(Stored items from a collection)
———

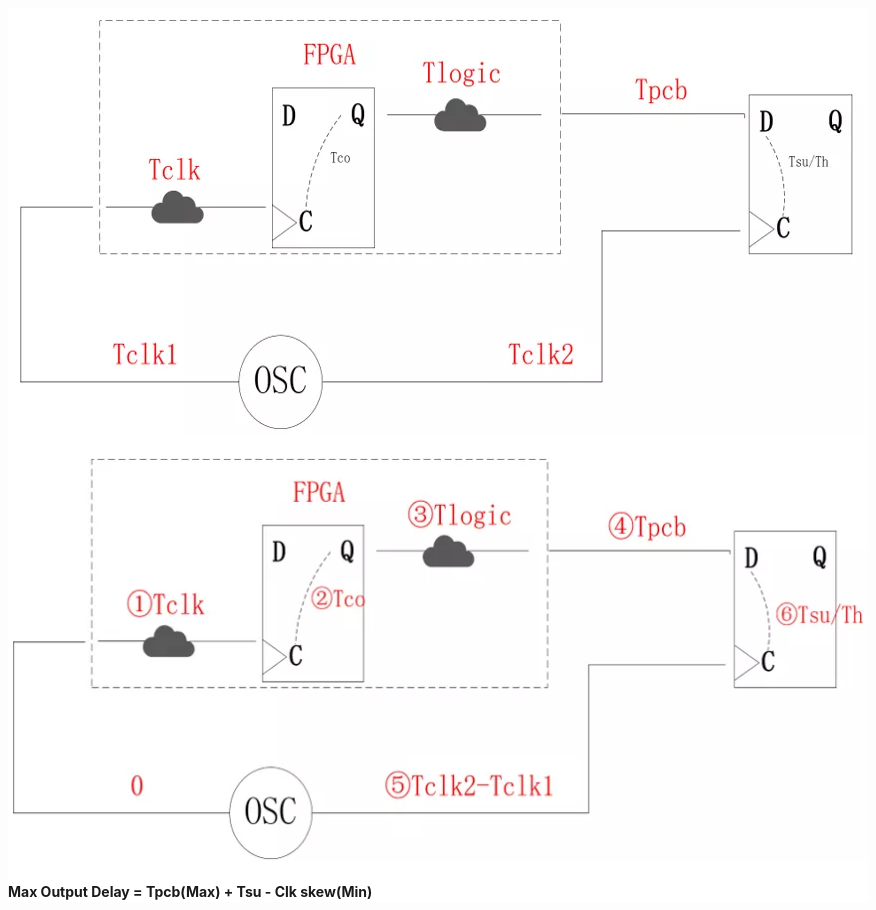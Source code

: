 ![img](../jobinterview/pics/output_delay_path1.png)

![img](../jobinterview/pics/output_delay_path2.png)

**Max Output Delay = Tpcb(Max) + Tsu - Clk skew(Min)**
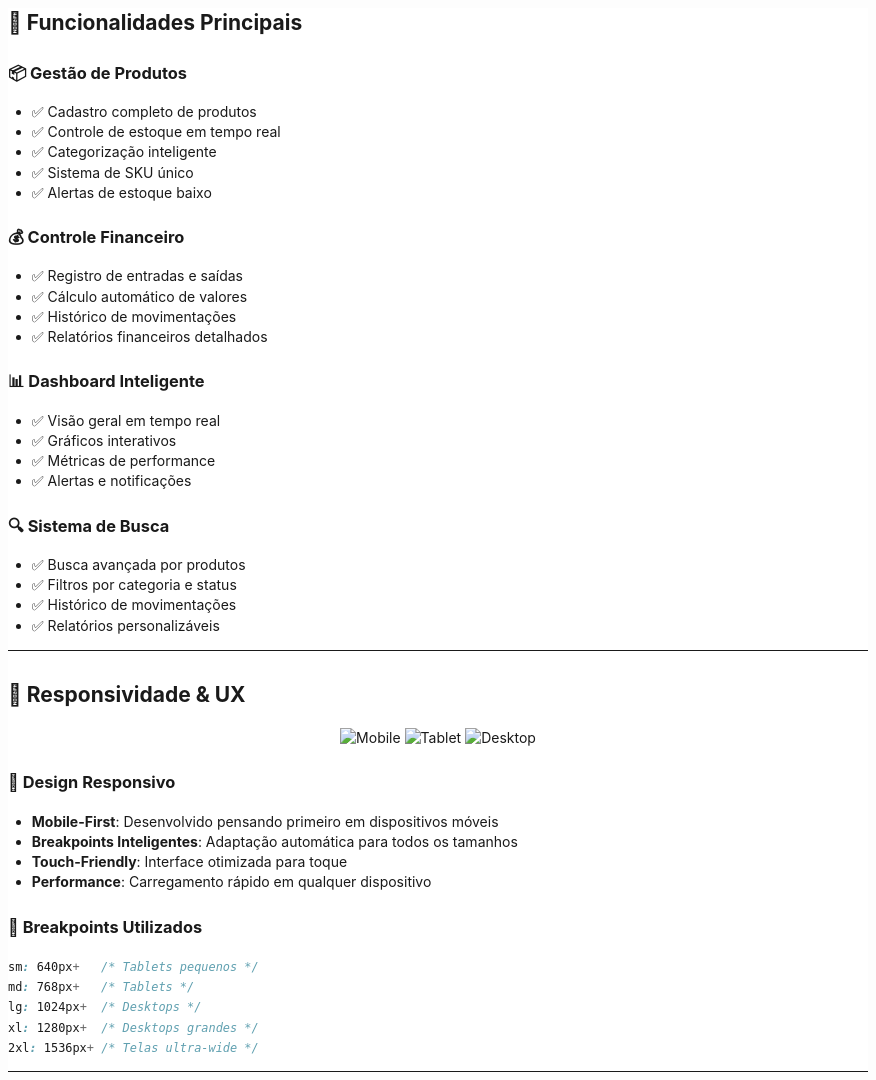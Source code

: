 
## 🚀 **Funcionalidades Principais**

### 📦 **Gestão de Produtos**
- ✅ Cadastro completo de produtos
- ✅ Controle de estoque em tempo real
- ✅ Categorização inteligente
- ✅ Sistema de SKU único
- ✅ Alertas de estoque baixo

### 💰 **Controle Financeiro**
- ✅ Registro de entradas e saídas
- ✅ Cálculo automático de valores
- ✅ Histórico de movimentações
- ✅ Relatórios financeiros detalhados

### 📊 **Dashboard Inteligente**
- ✅ Visão geral em tempo real
- ✅ Gráficos interativos
- ✅ Métricas de performance
- ✅ Alertas e notificações

### 🔍 **Sistema de Busca**
- ✅ Busca avançada por produtos
- ✅ Filtros por categoria e status
- ✅ Histórico de movimentações
- ✅ Relatórios personalizáveis

---

## 📱 **Responsividade & UX**

<div align="center">

![Mobile](https://img.shields.io/badge/Mobile-100%25-9CA3AF?style=for-the-badge&logo=mobile)
![Tablet](https://img.shields.io/badge/Tablet-100%25-9CA3AF?style=for-the-badge&logo=tablet)
![Desktop](https://img.shields.io/badge/Desktop-100%25-9CA3AF?style=for-the-badge&logo=desktop)

</div>

### 🎨 **Design Responsivo**
- **Mobile-First**: Desenvolvido pensando primeiro em dispositivos móveis
- **Breakpoints Inteligentes**: Adaptação automática para todos os tamanhos
- **Touch-Friendly**: Interface otimizada para toque
- **Performance**: Carregamento rápido em qualquer dispositivo

### 📐 **Breakpoints Utilizados**
```css
sm: 640px+   /* Tablets pequenos */
md: 768px+   /* Tablets */
lg: 1024px+  /* Desktops */
xl: 1280px+  /* Desktops grandes */
2xl: 1536px+ /* Telas ultra-wide */
```

---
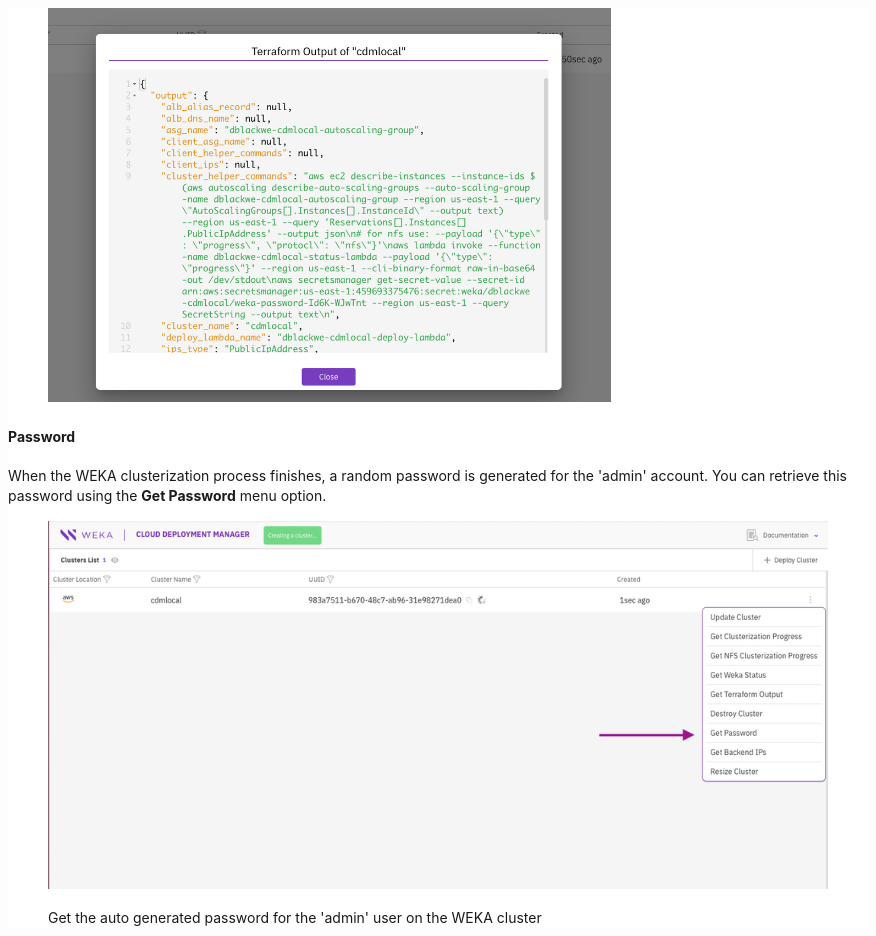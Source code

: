 <figure><img src="../.gitbook/assets/cdm_local_tf-output.png" alt="" width="563"><figcaption></figcaption></figure>

#### Password

When the WEKA clusterization process finishes, a random password is generated for the 'admin' account. You can retrieve this password using the **Get Password** menu option.

<figure><img src="../.gitbook/assets/Screenshot 2024-10-22 at 11.07.13 AM copy 5.png" alt=""><figcaption><p>Get the auto generated password for the 'admin' user on the WEKA cluster</p></figcaption></figure>
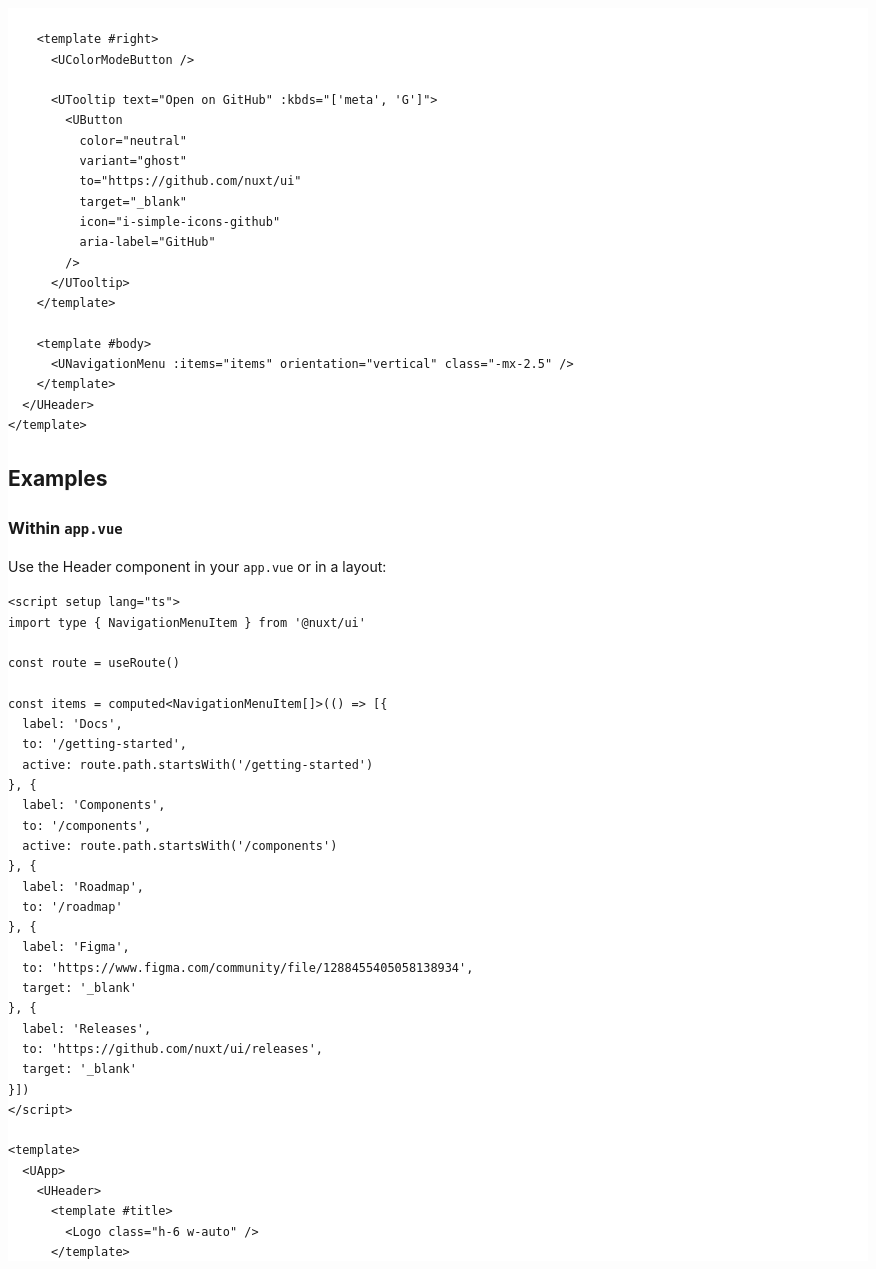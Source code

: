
 ```vue [HeaderToggleSideExample.vue]

    <template #right>
      <UColorModeButton />

      <UTooltip text="Open on GitHub" :kbds="['meta', 'G']">
        <UButton
          color="neutral"
          variant="ghost"
          to="https://github.com/nuxt/ui"
          target="_blank"
          icon="i-simple-icons-github"
          aria-label="GitHub"
        />
      </UTooltip>
    </template>

    <template #body>
      <UNavigationMenu :items="items" orientation="vertical" class="-mx-2.5" />
    </template>
  </UHeader>
</template>
```

## Examples

### Within `app.vue`

Use the Header component in your `app.vue` or in a layout:

```vue [app.vue] {28-51}
<script setup lang="ts">
import type { NavigationMenuItem } from '@nuxt/ui'

const route = useRoute()

const items = computed<NavigationMenuItem[]>(() => [{
  label: 'Docs',
  to: '/getting-started',
  active: route.path.startsWith('/getting-started')
}, {
  label: 'Components',
  to: '/components',
  active: route.path.startsWith('/components')
}, {
  label: 'Roadmap',
  to: '/roadmap'
}, {
  label: 'Figma',
  to: 'https://www.figma.com/community/file/1288455405058138934',
  target: '_blank'
}, {
  label: 'Releases',
  to: 'https://github.com/nuxt/ui/releases',
  target: '_blank'
}])
</script>

<template>
  <UApp>
    <UHeader>
      <template #title>
        <Logo class="h-6 w-auto" />
      </template>
```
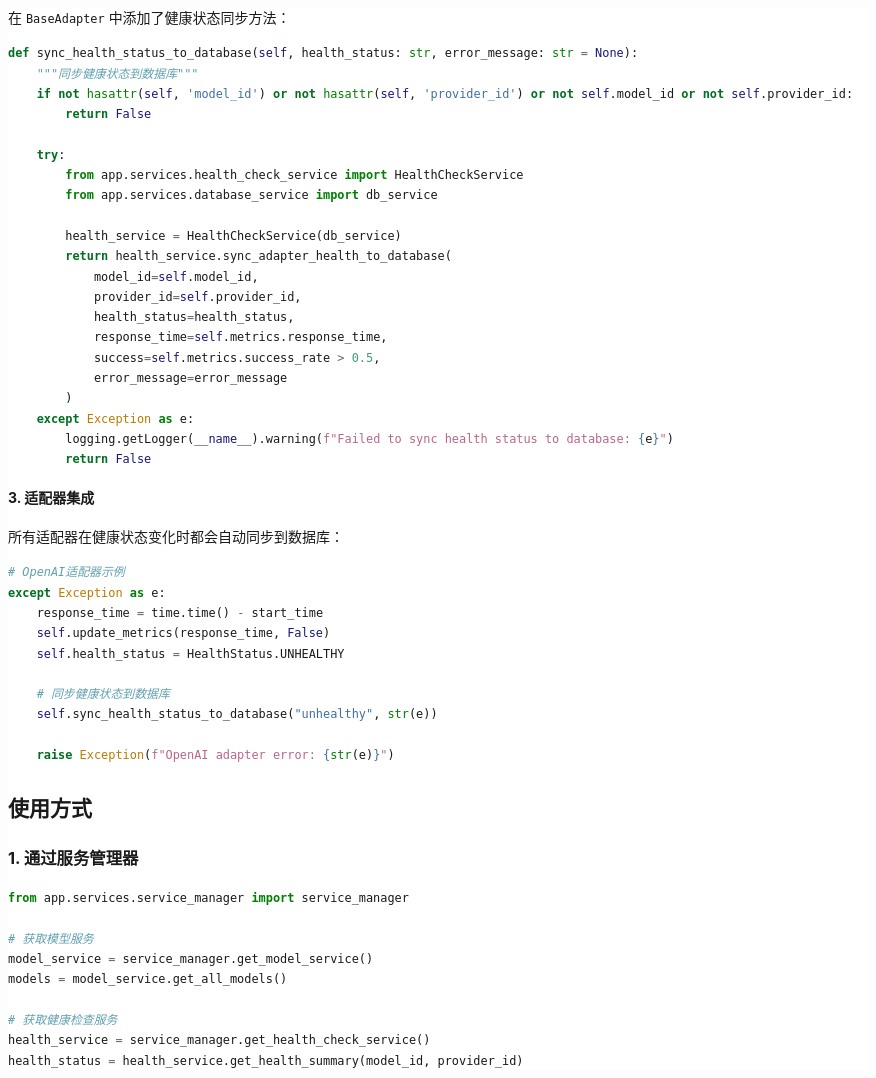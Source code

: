 在 `BaseAdapter` 中添加了健康状态同步方法：

```python
def sync_health_status_to_database(self, health_status: str, error_message: str = None):
    """同步健康状态到数据库"""
    if not hasattr(self, 'model_id') or not hasattr(self, 'provider_id') or not self.model_id or not self.provider_id:
        return False
        
    try:
        from app.services.health_check_service import HealthCheckService
        from app.services.database_service import db_service
        
        health_service = HealthCheckService(db_service)
        return health_service.sync_adapter_health_to_database(
            model_id=self.model_id,
            provider_id=self.provider_id,
            health_status=health_status,
            response_time=self.metrics.response_time,
            success=self.metrics.success_rate > 0.5,
            error_message=error_message
        )
    except Exception as e:
        logging.getLogger(__name__).warning(f"Failed to sync health status to database: {e}")
        return False
```

#### 3. 适配器集成

所有适配器在健康状态变化时都会自动同步到数据库：

```python
# OpenAI适配器示例
except Exception as e:
    response_time = time.time() - start_time
    self.update_metrics(response_time, False)
    self.health_status = HealthStatus.UNHEALTHY
    
    # 同步健康状态到数据库
    self.sync_health_status_to_database("unhealthy", str(e))
    
    raise Exception(f"OpenAI adapter error: {str(e)}")
```

## 使用方式

### 1. 通过服务管理器

```python
from app.services.service_manager import service_manager

# 获取模型服务
model_service = service_manager.get_model_service()
models = model_service.get_all_models()

# 获取健康检查服务
health_service = service_manager.get_health_check_service()
health_status = health_service.get_health_summary(model_id, provider_id)
```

———

** Exercise **
Look for the word "route" in the data, then return every line that contains it.

** Written solution **
const route = useRoute()
  active: route.path.startsWith('/getting-started')
  active: route.path.startsWith('/components')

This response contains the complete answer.